O cachorro Tranquilo perdera a visão e seus dentes estavam caindo, uivava enquanto dormia como que atormentado por sonhos ruins. Deolinda, compadecida do pobre animal, garantia-lhe o angu e uma cama macia. Paçoca, bem mais jovem do que o companheiro, continuava vigilante. Foi ele que numa noite daquelas deu em cima de um invasor no galinheiro. Despertado pela latomia, João correu munido de um facão até onde o cachorro estava, mas só pode ouvir o barulho de mato quebrando na direção da grota. Pelo jeito era bicho grande.
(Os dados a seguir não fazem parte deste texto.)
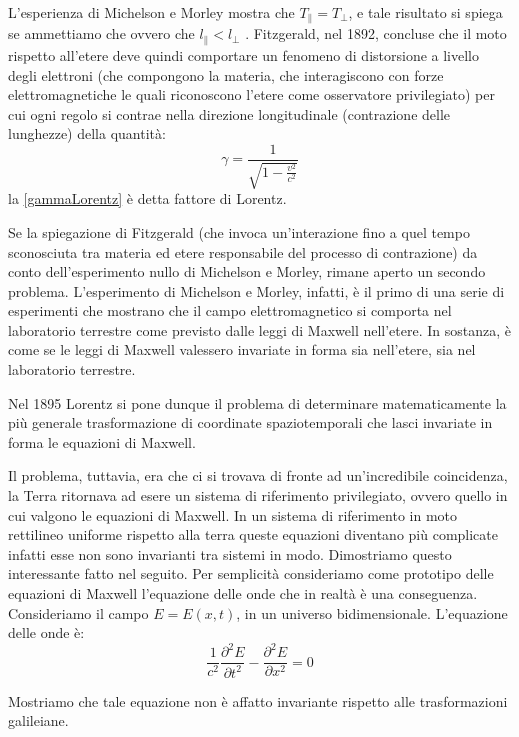 L'esperienza di Michelson e Morley mostra che $T_{\parallel} = T_{\bot}$, e tale risultato si
spiega se ammettiamo che ovvero che $l_{\parallel} < l_{\bot}$ . Fitzgerald, nel 1892, 
concluse che il moto rispetto all'etere deve quindi comportare un fenomeno di distorsione a livello degli elettroni
(che compongono la materia, che interagiscono con forze elettromagnetiche
le quali riconoscono l'etere come osservatore privilegiato) per cui ogni regolo
si contrae nella direzione longitudinale (contrazione
delle lunghezze) della quantità:
\begin{equation}\label{gammaLorentz}
 \gamma = \dfrac{1}{\sqrt{1 - \frac{v^2}{c^2}}}
\end{equation}
la \ref{gammaLorentz} è detta fattore di Lorentz.

Se la spiegazione di Fitzgerald (che invoca un'interazione fino a quel tempo
sconosciuta tra materia ed etere responsabile del processo di contrazione)
da conto dell'esperimento nullo di Michelson e Morley, rimane aperto un secondo problema. 
L'esperimento di Michelson e Morley, infatti, è il primo
di una serie di esperimenti che mostrano che il campo elettromagnetico si
comporta nel laboratorio terrestre come previsto dalle leggi di Maxwell nell'etere. 
In sostanza, è come se le leggi di Maxwell valessero invariate in forma
sia nell'etere, sia nel laboratorio terrestre.

Nel 1895 Lorentz si pone dunque il problema di determinare matematicamente 
la più generale trasformazione di coordinate spaziotemporali che
lasci invariate in forma le equazioni di Maxwell. 

Il problema, tuttavia, era che ci si trovava di fronte ad un'incredibile coincidenza, la Terra
ritornava ad esere un sistema di riferimento privilegiato, ovvero quello in cui valgono le equazioni
di Maxwell. In un sistema di riferimento in moto rettilineo uniforme rispetto alla terra queste
equazioni diventano più complicate infatti esse non sono invarianti tra sistemi in modo. Dimostriamo questo
interessante fatto nel seguito. Per semplicità consideriamo come prototipo delle equazioni di Maxwell 
l'equazione delle onde  che in realtà è una conseguenza. 
Consideriamo il campo $E = E(x, t)$, in un universo bidimensionale. L'equazione delle onde è:
\begin{equation}
 \frac{1}{c^2} \dfrac{\partial^2 E}{\partial t^2} - \dfrac{\partial^2 E}{\partial x^2} = 0
\end{equation}

Mostriamo che tale equazione non è affatto invariante rispetto alle trasformazioni 
galileiane.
Na manhã seguinte Maria José encontrou no cercado das galinhas um grande chapéu de cambaúba, todo esfiapado. João quando viu o objeto achou muita graça. havia desvendado o mistério do assalto ao galinheiro. À tardinha saiu a passear com o pequeno José e levou consigo o chapéu. Foi até os Córregos, chamou em casa de Osíris que veio de lá com a cabeça descoberta e os pés descalços, sempre segurando a calça frouxa que teimava em cair:
—Boa tarde, Sô João! Cumé que vai o sinhô? Dona Maria José tá boa?
—Estamos bem, Osíris. E vocês ai?
—Vamos ansim, ansim, conforme Deus manda. O sinhô sabe.
—Encontrei esse chapéu lá dentro do meu galinheiro. Por acaso é o seu?
—Óia! Num há de vê que é o meu, sô! Foi aquele pé-de-vento de onte à tarde. Me arrancou o chapéu da cabeça.
Pegou-o e ajeitou na cabeça:
—Tava me fazendo farta. Muito agradecido, Sô João!
Pé-de-vento! Não houvera pé-de-vento algum.